During the fourth one-day international at Seddon Park, Santner defeated Fakhar Zaman, who was well set on 54, when the opener advanced down the pitch and was bowled. Closer inspection revealed Santner had flicked the ball out of his fingers, rather than spinning it in the traditional way for a left-armer, and the delivery gripped to turn the opposite way, from the left-handers leg to off stump.
“I’ve been working on a few things and the grip is very similar to Ashwin’s. He used it against us in the Test series over there and I thought ‘yeah, that’s not a bad ball’ so thought I’d give it a crack,” Santner said after New Zealand wrapped up a 5-0 whitewash in Wellington.
“I actually used it in county cricket and some of the T20 stuff over there, but on a pitch that suits [sic], it works better because it’s hard to put a lot on it. I am just flicking it out. If there is a little bit of spin, ideally I’d use it a little bit more.”
The challenge now for Santner is that everyone is looking for the delivery, which has been termed the “Santner Claw” in New Zealand.
“You guys have been analysing it quite a bit now so I might have to put it away,” he joked. “I might have to disguise it a bit more because every time I look up it’s on the big screen. It adds another element to my game. I tend to just work with changes of pace so if one can go the other way it puts a bit of doubt in the batsman’s mind. If you can stay one step ahead, predict what the batsman can do, then it’s ideal.”
Santner chipped in with quietly effective performances with the ball during the five one-day internationals: 1 for 34 in Nelson, 1 for 43 in Hamilton (when the carrom ball came out) and then 3 for 40 in Wellington when Pakistan got closest to nipping a victory.
He was aided by New Zealand’s quicks having invariably made inroads to leave Pakistan in recovery mode, although at the Basin Reserve responded to his captain’s call to quell a late charge which put New Zealand under a rare spot of pressure. Santner responded with the wickets of Haris Sohail and Shadab Khan, the two half-century makers, before adding Faheem Ashraf
“On a holding wicket like that there was more chance for me to get a few wickets and that’s what happened,” he said.
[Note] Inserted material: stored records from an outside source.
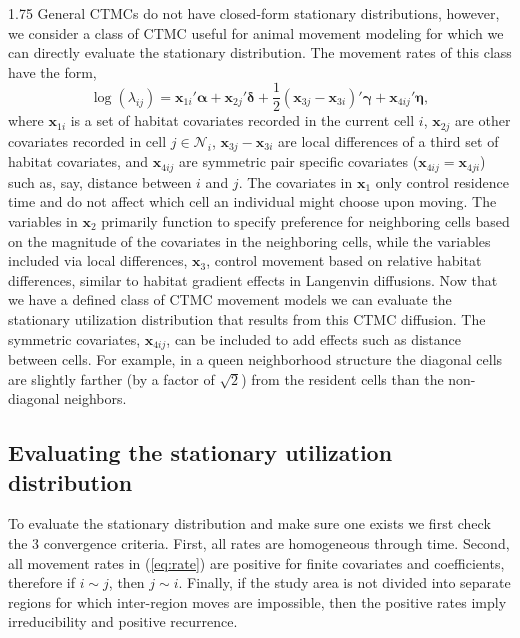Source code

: \documentclass[12pt]{article}
\newcommand{\bx}{\ensuremath{\mathbf{x}}}
\newcommand{\bg}{\ensuremath{\boldsymbol{\gamma}}}
\newcommand{\ba}{\ensuremath{\boldsymbol{\alpha}}}
\newcommand{\bd}{\ensuremath{\boldsymbol{\delta}}}
\newcommand{\bn}{\ensuremath{\boldsymbol{\eta}}}
\newcommand{\fN}{\ensuremath{\mathcal{N}}}
\begin{document}
\begin{spacing}{1.75}
General CTMCs do not have closed-form stationary distributions, however, we consider a class of CTMC useful for animal movement modeling for which we can directly evaluate the stationary distribution. The movement rates of this class have the form, 
\begin{equation}
\label{eq:rate}
\log(\lambda_{ij}) = \bx_{1i}'\ba + \bx_{2j}'\bd + \frac{1}{2}(\bx_{3j}-\bx_{3i})'\bg + \bx_{4ij}'\bn,
\end{equation}
where $\bx_{1i}$ is a set of habitat covariates recorded in the current cell $i$, $\bx_{2j}$ are other covariates recorded in cell $j \in \fN_i$, $\bx_{3j}-\bx_{3i}$ are local differences of a third set of habitat covariates, and $\bx_{4ij}$ are symmetric pair specific covariates ($\bx_{4ij}=\bx_{4ji}$) such as, say, distance between $i$ and $j$. The covariates in $\bx_1$ only control residence time and do not affect which cell an individual might choose upon moving. The variables in $\bx_2$ primarily function to specify preference for neighboring cells based on the magnitude of the covariates in the neighboring cells, while the variables included via local differences, $\bx_3$, control movement based on relative habitat differences, similar to habitat gradient effects in Langenvin diffusions. Now that we have a defined class of CTMC movement models we can evaluate the stationary utilization distribution that results from this CTMC diffusion. The symmetric covariates, $\bx_{4ij}$, can be included to add effects such as distance between cells. For example, in a queen neighborhood structure the diagonal cells are slightly farther (by a factor of $\sqrt{2}$) from the resident cells than the non-diagonal neighbors. 

\subsection{Evaluating the stationary utilization distribution}

To evaluate the stationary distribution and make sure one exists we first check the 3 convergence criteria. First, all rates are homogeneous through time. Second, all movement rates in (\ref{eq:rate}) are positive for finite covariates and coefficients, therefore if $i\sim j$, then $j \sim i$. Finally, if the study area is not divided into separate regions for which inter-region moves are impossible, then the positive rates imply irreducibility and positive recurrence. 


\end{spacing}
\end{document}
New Zealand are unbeaten during their season – 12 victories alongside an abandoned T20 against West Indies – as their attention now turns to the three T20s against Pakistan followed by the marquee part of their summer with the T20 tri-series involving Australia and England before the latter stay for one-day and Test series.
“Looking forward to both those series, they are quite big for us,” Santner said. “But first things first it’s the T20s against Pakistan and hopefully we can take the momentum into the tri-series.”